[WORK ORDER] Starting at the line below holding "- Address is predictable and not protected." and stopping at the line holding "- **Loss:** $12 million", print every line exactly, both ends included, and leave the rest out.

Stored entries
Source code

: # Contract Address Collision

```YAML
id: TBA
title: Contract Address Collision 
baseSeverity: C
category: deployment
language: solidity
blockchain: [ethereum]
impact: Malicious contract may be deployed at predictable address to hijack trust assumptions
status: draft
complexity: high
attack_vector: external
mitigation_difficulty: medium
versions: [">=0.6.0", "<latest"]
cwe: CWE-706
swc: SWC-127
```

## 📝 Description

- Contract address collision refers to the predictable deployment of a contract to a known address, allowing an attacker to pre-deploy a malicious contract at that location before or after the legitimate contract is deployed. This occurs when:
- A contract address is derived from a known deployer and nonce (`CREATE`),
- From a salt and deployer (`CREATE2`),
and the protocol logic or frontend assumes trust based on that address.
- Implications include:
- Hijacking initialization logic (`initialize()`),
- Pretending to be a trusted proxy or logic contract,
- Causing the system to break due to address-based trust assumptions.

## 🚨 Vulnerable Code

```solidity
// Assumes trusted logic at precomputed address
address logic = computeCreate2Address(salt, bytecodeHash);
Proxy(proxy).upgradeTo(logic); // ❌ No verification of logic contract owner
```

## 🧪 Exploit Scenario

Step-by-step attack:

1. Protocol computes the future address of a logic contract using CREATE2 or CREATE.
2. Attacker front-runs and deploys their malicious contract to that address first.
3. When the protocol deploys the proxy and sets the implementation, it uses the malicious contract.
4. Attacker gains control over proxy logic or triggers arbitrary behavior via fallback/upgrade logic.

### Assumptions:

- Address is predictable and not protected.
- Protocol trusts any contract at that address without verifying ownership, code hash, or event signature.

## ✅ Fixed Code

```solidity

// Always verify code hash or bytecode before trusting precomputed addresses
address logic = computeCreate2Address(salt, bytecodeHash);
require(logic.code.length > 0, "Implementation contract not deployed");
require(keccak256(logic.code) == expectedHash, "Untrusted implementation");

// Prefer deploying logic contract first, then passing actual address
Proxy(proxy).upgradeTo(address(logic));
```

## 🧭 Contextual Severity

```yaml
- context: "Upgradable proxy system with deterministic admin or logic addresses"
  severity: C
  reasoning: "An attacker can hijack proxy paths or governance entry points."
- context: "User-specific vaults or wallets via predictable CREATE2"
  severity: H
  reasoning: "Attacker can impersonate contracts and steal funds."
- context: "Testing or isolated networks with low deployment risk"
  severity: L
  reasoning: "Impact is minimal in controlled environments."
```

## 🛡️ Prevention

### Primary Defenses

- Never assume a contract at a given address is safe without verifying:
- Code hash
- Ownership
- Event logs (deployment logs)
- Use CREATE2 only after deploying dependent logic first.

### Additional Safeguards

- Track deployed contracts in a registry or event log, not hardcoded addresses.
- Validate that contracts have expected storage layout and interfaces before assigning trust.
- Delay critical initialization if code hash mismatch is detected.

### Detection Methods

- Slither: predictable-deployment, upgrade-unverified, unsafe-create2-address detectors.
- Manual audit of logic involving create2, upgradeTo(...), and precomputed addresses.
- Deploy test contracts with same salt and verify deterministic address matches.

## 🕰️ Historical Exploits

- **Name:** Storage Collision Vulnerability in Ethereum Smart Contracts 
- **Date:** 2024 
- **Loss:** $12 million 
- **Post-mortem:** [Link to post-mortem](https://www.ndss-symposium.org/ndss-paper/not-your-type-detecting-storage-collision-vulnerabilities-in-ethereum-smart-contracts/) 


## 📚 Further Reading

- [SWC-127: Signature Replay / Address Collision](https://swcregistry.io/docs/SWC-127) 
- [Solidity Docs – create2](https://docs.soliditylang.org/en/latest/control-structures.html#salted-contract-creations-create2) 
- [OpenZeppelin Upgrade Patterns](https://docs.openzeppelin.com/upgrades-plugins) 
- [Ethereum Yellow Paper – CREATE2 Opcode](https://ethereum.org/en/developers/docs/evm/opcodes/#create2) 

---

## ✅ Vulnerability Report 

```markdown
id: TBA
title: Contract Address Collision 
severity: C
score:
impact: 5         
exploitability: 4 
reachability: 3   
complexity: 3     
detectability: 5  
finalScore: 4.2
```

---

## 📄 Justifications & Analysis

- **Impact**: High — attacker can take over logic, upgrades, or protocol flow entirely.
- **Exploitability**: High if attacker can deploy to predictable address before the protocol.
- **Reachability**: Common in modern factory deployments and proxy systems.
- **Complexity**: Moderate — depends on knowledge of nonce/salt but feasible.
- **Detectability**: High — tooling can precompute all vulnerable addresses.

[ANSWER TO THE EXERCISE]
- Address is predictable and not protected.
- Protocol trusts any contract at that address without verifying ownership, code hash, or event signature.

## ✅ Fixed Code

```solidity

// Always verify code hash or bytecode before trusting precomputed addresses
address logic = computeCreate2Address(salt, bytecodeHash);
require(logic.code.length > 0, "Implementation contract not deployed");
require(keccak256(logic.code) == expectedHash, "Untrusted implementation");

// Prefer deploying logic contract first, then passing actual address
Proxy(proxy).upgradeTo(address(logic));
```

## 🧭 Contextual Severity

```yaml
- context: "Upgradable proxy system with deterministic admin or logic addresses"
  severity: C
  reasoning: "An attacker can hijack proxy paths or governance entry points."
- context: "User-specific vaults or wallets via predictable CREATE2"
  severity: H
  reasoning: "Attacker can impersonate contracts and steal funds."
- context: "Testing or isolated networks with low deployment risk"
  severity: L
  reasoning: "Impact is minimal in controlled environments."
```

## 🛡️ Prevention

### Primary Defenses

- Never assume a contract at a given address is safe without verifying:
- Code hash
- Ownership
- Event logs (deployment logs)
- Use CREATE2 only after deploying dependent logic first.

### Additional Safeguards

- Track deployed contracts in a registry or event log, not hardcoded addresses.
- Validate that contracts have expected storage layout and interfaces before assigning trust.
- Delay critical initialization if code hash mismatch is detected.

### Detection Methods

- Slither: predictable-deployment, upgrade-unverified, unsafe-create2-address detectors.
- Manual audit of logic involving create2, upgradeTo(...), and precomputed addresses.
- Deploy test contracts with same salt and verify deterministic address matches.

## 🕰️ Historical Exploits

- **Name:** Storage Collision Vulnerability in Ethereum Smart Contracts 
- **Date:** 2024 
- **Loss:** $12 million 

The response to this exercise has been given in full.